Next, the causal estimation unit 312 multi-levels the explanatory variable P using the changed threshold, and generates a condition representing each of the plurality of combinations of explanatory variables again. Then, the causal estimation unit 312 generates a causal graph from the generated conditions, and extracts the specific condition 323 based on the generated causal graph.

The extraction unit 313 generates the variable value set 325 using the extracted specific condition 323, and the second generation unit 314 divides the variable value set 325 into the group G1 and the group G2 using the threshold of the explanatory variable P included in the extracted specific condition 323.

For example, when the volcano plot in FIG. 5A is selected as the similar variable relationship information 324, the explanatory variable P is ΔENNH, and the threshold of ΔENNH is −0.72. In a case where ε=0.1, the causal estimation unit 312 changes the current threshold such that one of the thresholds used for multi-level conversion of ΔENNH is included in the range of −0.72±0.1. For example, the causal estimation unit 312 repeats an operation of halving the interval of the current threshold so that the threshold is included in the range of −0.72±0.1.
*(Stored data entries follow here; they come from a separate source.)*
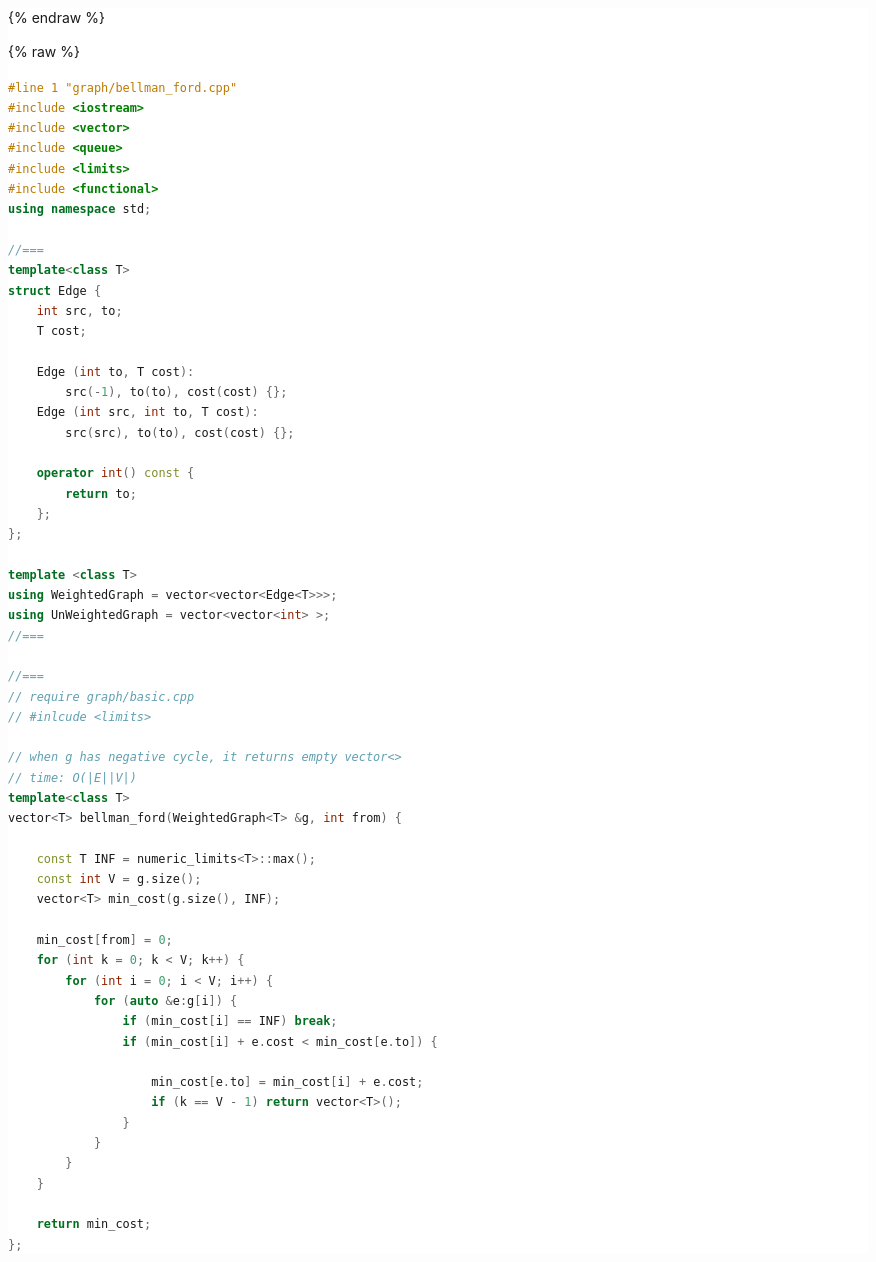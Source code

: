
 ```cpp
```
{% endraw %}

<a id="bundled"></a>
{% raw %}
```cpp
#line 1 "graph/bellman_ford.cpp"
#include <iostream>
#include <vector>
#include <queue>
#include <limits>
#include <functional>
using namespace std;

//===
template<class T>
struct Edge {
    int src, to;
    T cost;

    Edge (int to, T cost):
        src(-1), to(to), cost(cost) {};
    Edge (int src, int to, T cost):
        src(src), to(to), cost(cost) {};

    operator int() const {
        return to;
    };
};

template <class T>
using WeightedGraph = vector<vector<Edge<T>>>;
using UnWeightedGraph = vector<vector<int> >;
//===

//===
// require graph/basic.cpp
// #inlcude <limits>

// when g has negative cycle, it returns empty vector<>
// time: O(|E||V|)
template<class T>
vector<T> bellman_ford(WeightedGraph<T> &g, int from) {

    const T INF = numeric_limits<T>::max();
    const int V = g.size();
    vector<T> min_cost(g.size(), INF);

    min_cost[from] = 0;
    for (int k = 0; k < V; k++) {
        for (int i = 0; i < V; i++) {
            for (auto &e:g[i]) {
                if (min_cost[i] == INF) break;
                if (min_cost[i] + e.cost < min_cost[e.to]) {
                    
                    min_cost[e.to] = min_cost[i] + e.cost;
                    if (k == V - 1) return vector<T>();
                }
            }
        }
    }

    return min_cost;
};
```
For example, in a case where the interval between the current thresholds is 1, and five thresholds of −3, −2, −1, 0, and 1 are used for multi-level conversion of ΔENNH, none of the thresholds is included in the range of −0.72±0.1. Therefore, when the interval between the thresholds is changed to 0.5 that is a half, nine thresholds of −3, −2.5, 2, −1.5, −1, −0.5, 0, 0.5, and 1 are generated.
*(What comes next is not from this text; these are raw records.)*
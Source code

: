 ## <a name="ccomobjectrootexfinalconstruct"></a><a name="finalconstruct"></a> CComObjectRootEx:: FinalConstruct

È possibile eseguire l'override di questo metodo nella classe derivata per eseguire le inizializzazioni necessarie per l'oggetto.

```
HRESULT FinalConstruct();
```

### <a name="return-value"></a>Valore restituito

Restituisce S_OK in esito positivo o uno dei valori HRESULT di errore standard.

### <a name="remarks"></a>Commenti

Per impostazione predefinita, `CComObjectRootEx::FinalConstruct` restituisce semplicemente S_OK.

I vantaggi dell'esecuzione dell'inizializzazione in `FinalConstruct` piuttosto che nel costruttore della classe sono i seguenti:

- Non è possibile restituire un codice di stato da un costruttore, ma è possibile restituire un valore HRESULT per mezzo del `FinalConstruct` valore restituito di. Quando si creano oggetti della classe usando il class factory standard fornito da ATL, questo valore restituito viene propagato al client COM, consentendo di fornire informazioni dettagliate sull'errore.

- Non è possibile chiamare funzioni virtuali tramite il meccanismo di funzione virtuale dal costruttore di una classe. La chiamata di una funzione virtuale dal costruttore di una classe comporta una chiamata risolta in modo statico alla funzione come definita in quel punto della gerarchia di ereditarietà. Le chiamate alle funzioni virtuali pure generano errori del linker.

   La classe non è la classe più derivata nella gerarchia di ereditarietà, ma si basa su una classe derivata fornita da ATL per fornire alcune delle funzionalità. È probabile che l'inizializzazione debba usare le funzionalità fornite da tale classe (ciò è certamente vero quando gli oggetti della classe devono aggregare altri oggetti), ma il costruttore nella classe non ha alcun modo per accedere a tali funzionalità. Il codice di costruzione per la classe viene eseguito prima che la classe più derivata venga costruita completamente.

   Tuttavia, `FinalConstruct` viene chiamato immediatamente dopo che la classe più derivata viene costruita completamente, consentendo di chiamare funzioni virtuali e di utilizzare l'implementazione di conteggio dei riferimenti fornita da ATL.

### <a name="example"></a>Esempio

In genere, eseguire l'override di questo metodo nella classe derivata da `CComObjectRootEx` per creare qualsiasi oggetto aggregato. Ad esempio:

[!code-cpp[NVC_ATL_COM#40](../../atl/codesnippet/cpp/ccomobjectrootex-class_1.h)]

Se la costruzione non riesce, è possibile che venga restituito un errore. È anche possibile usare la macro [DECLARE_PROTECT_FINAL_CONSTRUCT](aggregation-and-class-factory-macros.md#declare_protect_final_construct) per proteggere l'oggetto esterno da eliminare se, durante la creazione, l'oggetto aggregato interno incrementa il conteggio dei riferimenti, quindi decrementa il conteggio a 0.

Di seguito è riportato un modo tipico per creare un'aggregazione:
However, since none of the nine thresholds is included in the range of 0.72±0.1, the interval is changed to 0.25 by further halving the interval between the thresholds. As a result, 17 thresholds of −3, −2.75, −2.5, −2.25, −2, −1.75, −1.5, −1.25, −1, −0.75, −0.5, −0.25, 0, 0.25, 0.5, 0.75, and 1 are generated. In this case, since 0.75 is included in the range of 0.72±0.1, the change of the threshold is ended.

By changing the threshold used for multi-level conversion when the difference between the threshold used for multi-level conversion of the explanatory variable P and the threshold of the similar variable relationship information 324 is large, the threshold Ta included in the specific condition 323 is likely to approach the threshold of the similar variable relationship information 324.

As a result, since the volcano plot 326 is easily generated by dividing the variable value set 325 using the threshold Ta, trial and error in generating the volcano plot 326 is further reduced.

FIGS. 11A and 11B are flowcharts illustrating an example of second analysis processing performed by the analysis device 301 of FIG. 3. First, the first generation unit 311 generates the data set 322 by, for example, performing a simulation of electrochemical ammonia synthesis (step 1101).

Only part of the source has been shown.